__Exercise instructions__
Write out the full listing exactly as it appears below.
• • • •
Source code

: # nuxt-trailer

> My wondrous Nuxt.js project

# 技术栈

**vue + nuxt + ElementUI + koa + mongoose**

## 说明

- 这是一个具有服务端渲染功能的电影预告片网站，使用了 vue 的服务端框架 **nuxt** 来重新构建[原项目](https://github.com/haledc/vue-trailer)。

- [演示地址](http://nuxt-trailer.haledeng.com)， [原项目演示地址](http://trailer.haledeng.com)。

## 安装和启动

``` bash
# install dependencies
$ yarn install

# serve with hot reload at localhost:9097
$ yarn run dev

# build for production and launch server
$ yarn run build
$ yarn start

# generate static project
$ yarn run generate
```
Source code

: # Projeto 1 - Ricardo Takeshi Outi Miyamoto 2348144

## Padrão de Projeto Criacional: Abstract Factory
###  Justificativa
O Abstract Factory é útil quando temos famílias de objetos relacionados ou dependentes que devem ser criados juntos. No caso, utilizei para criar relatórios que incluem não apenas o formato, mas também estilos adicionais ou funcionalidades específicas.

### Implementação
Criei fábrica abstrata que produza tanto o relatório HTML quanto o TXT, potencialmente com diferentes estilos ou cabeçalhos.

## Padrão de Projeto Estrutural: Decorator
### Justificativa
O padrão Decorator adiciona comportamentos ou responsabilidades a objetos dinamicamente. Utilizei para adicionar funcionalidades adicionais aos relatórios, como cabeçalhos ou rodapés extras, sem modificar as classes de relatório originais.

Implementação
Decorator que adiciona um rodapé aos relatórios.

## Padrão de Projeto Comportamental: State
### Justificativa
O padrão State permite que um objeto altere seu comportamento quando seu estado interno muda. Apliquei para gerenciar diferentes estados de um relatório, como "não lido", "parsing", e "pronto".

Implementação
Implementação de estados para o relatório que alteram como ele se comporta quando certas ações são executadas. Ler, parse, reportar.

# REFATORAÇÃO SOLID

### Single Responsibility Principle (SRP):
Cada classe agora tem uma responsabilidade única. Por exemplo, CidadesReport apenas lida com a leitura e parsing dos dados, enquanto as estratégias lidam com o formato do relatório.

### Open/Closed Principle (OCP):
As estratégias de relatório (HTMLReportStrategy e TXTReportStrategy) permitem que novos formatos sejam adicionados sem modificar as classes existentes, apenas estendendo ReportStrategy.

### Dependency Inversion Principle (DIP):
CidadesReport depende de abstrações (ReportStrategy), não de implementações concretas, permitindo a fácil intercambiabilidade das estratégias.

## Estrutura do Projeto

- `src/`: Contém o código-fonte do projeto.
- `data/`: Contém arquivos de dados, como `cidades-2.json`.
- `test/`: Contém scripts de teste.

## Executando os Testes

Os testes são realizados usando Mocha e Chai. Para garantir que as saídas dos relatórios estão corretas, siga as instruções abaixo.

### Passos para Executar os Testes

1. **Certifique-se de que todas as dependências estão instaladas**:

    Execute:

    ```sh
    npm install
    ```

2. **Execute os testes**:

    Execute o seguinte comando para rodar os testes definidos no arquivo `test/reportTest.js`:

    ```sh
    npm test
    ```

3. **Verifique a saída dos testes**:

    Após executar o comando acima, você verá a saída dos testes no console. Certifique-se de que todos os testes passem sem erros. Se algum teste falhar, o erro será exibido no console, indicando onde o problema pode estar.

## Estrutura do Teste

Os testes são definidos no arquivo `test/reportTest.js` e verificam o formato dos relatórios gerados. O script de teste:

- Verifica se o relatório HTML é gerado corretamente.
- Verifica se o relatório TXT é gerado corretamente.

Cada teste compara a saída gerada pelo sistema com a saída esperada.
• • • •
__Task answer__
Source code

: # nuxt-trailer

> My wondrous Nuxt.js project

# 技术栈

**vue + nuxt + ElementUI + koa + mongoose**

## 说明

- 这是一个具有服务端渲染功能的电影预告片网站，使用了 vue 的服务端框架 **nuxt** 来重新构建[原项目](https://github.com/haledc/vue-trailer)。

- [演示地址](http://nuxt-trailer.haledeng.com)， [原项目演示地址](http://trailer.haledeng.com)。

## 安装和启动

``` bash
# install dependencies
$ yarn install

# serve with hot reload at localhost:9097
$ yarn run dev

# build for production and launch server
$ yarn run build
$ yarn start

# generate static project
$ yarn run generate
```
Source code

: # Projeto 1 - Ricardo Takeshi Outi Miyamoto 2348144

## Padrão de Projeto Criacional: Abstract Factory
###  Justificativa
O Abstract Factory é útil quando temos famílias de objetos relacionados ou dependentes que devem ser criados juntos. No caso, utilizei para criar relatórios que incluem não apenas o formato, mas também estilos adicionais ou funcionalidades específicas.

### Implementação
Criei fábrica abstrata que produza tanto o relatório HTML quanto o TXT, potencialmente com diferentes estilos ou cabeçalhos.

## Padrão de Projeto Estrutural: Decorator
### Justificativa
O padrão Decorator adiciona comportamentos ou responsabilidades a objetos dinamicamente. Utilizei para adicionar funcionalidades adicionais aos relatórios, como cabeçalhos ou rodapés extras, sem modificar as classes de relatório originais.

Implementação
Decorator que adiciona um rodapé aos relatórios.

## Padrão de Projeto Comportamental: State
### Justificativa
O padrão State permite que um objeto altere seu comportamento quando seu estado interno muda. Apliquei para gerenciar diferentes estados de um relatório, como "não lido", "parsing", e "pronto".

Implementação
Implementação de estados para o relatório que alteram como ele se comporta quando certas ações são executadas. Ler, parse, reportar.

# REFATORAÇÃO SOLID

### Single Responsibility Principle (SRP):
Cada classe agora tem uma responsabilidade única. Por exemplo, CidadesReport apenas lida com a leitura e parsing dos dados, enquanto as estratégias lidam com o formato do relatório.

### Open/Closed Principle (OCP):
As estratégias de relatório (HTMLReportStrategy e TXTReportStrategy) permitem que novos formatos sejam adicionados sem modificar as classes existentes, apenas estendendo ReportStrategy.

### Dependency Inversion Principle (DIP):
CidadesReport depende de abstrações (ReportStrategy), não de implementações concretas, permitindo a fácil intercambiabilidade das estratégias.

## Estrutura do Projeto

- `src/`: Contém o código-fonte do projeto.
- `data/`: Contém arquivos de dados, como `cidades-2.json`.
- `test/`: Contém scripts de teste.

## Executando os Testes

Os testes são realizados usando Mocha e Chai. Para garantir que as saídas dos relatórios estão corretas, siga as instruções abaixo.

### Passos para Executar os Testes

1. **Certifique-se de que todas as dependências estão instaladas**:

    Execute:

    ```sh
    npm install
    ```

2. **Execute os testes**:

    Execute o seguinte comando para rodar os testes definidos no arquivo `test/reportTest.js`:

    ```sh
    npm test
    ```

3. **Verifique a saída dos testes**:

    Após executar o comando acima, você verá a saída dos testes no console. Certifique-se de que todos os testes passem sem erros. Se algum teste falhar, o erro será exibido no console, indicando onde o problema pode estar.

## Estrutura do Teste

Os testes são definidos no arquivo `test/reportTest.js` e verificam o formato dos relatórios gerados. O script de teste:

- Verifica se o relatório HTML é gerado corretamente.
- Verifica se o relatório TXT é gerado corretamente.

Cada teste compara a saída gerada pelo sistema com a saída esperada.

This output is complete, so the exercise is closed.